Bölgesel gelişme politikaları, cinsel ve diğer toplumsal eşitsizlikleri ortaklaşa kaldırmaya yönelik bir istihdam politikası ile birlikte ele alınmalıdır. Kamu öncülük etmek durumundadır. Uzun dönemde; sektörel teknoloji politikaları, ileri teknolojilerin uygulanması ve üretilmesi temelinde, her sektörün ülkenin kendine özgü yapısı ve uluslararası teknolojik gelişmeler dikkate alınarak oluşturulmalıdır.
Sektörel teknoloji politikaları, gelişmeleri izleyebilen, uygulayabilen ve yenilikler yaratabilen, yüksek düzeyde becerili yeni bir yaratıcı-üretici insanlar yaratmayı hedeflemelidir. ileri teknolojilerin hem üreticilerin yaratıcılıklarını ve zihinsel gizil güçlerini ortaya çıkarabilecek, hem de işsizliği kaldıracak biçimde uygulanmaya konulması esas alınmalıdır.

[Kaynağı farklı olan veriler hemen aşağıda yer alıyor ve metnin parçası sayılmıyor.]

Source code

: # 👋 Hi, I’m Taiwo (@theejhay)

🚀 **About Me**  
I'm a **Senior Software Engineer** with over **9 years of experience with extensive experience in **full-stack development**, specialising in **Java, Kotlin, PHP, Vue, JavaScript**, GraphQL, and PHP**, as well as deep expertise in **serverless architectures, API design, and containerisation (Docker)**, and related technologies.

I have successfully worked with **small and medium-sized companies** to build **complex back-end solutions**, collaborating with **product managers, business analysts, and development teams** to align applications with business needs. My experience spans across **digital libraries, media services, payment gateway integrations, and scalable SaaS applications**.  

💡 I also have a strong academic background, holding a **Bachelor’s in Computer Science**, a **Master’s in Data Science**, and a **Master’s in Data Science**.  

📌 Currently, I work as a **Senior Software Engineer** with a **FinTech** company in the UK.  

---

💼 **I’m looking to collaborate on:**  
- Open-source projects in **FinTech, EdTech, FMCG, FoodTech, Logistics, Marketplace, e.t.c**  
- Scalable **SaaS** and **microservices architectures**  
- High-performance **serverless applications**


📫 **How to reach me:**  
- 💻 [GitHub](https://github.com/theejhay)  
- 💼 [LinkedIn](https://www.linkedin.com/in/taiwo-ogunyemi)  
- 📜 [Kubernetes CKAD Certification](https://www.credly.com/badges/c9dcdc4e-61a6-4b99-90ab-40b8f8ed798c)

Bu bağlamda, eğitim sisteminde tüm çalışanların çalıştıkları alanda her türlü üretim bilgisine sahip, araştırıcı nitelikleri gelişmiş, nitelikli insan gücüne dönüştürülmesini hedefleyen yapısal bir devrimi sağlanmalıdır. Tüm sektörlerdeki üretim birimlerinde hiyerarşi içermeyen bağımsızlıkçı, eşitlikçi, ve demokratik bir emek sürecinin oluşturulması için önlemler alınmalıdır. Üretici insanın üretim yerinde özyönetiminin yanı sıra, yerel ve ülke yönetimine doğrudan katılımını sağlayacak bir örgütlenme biçimi yaratılmalıdır.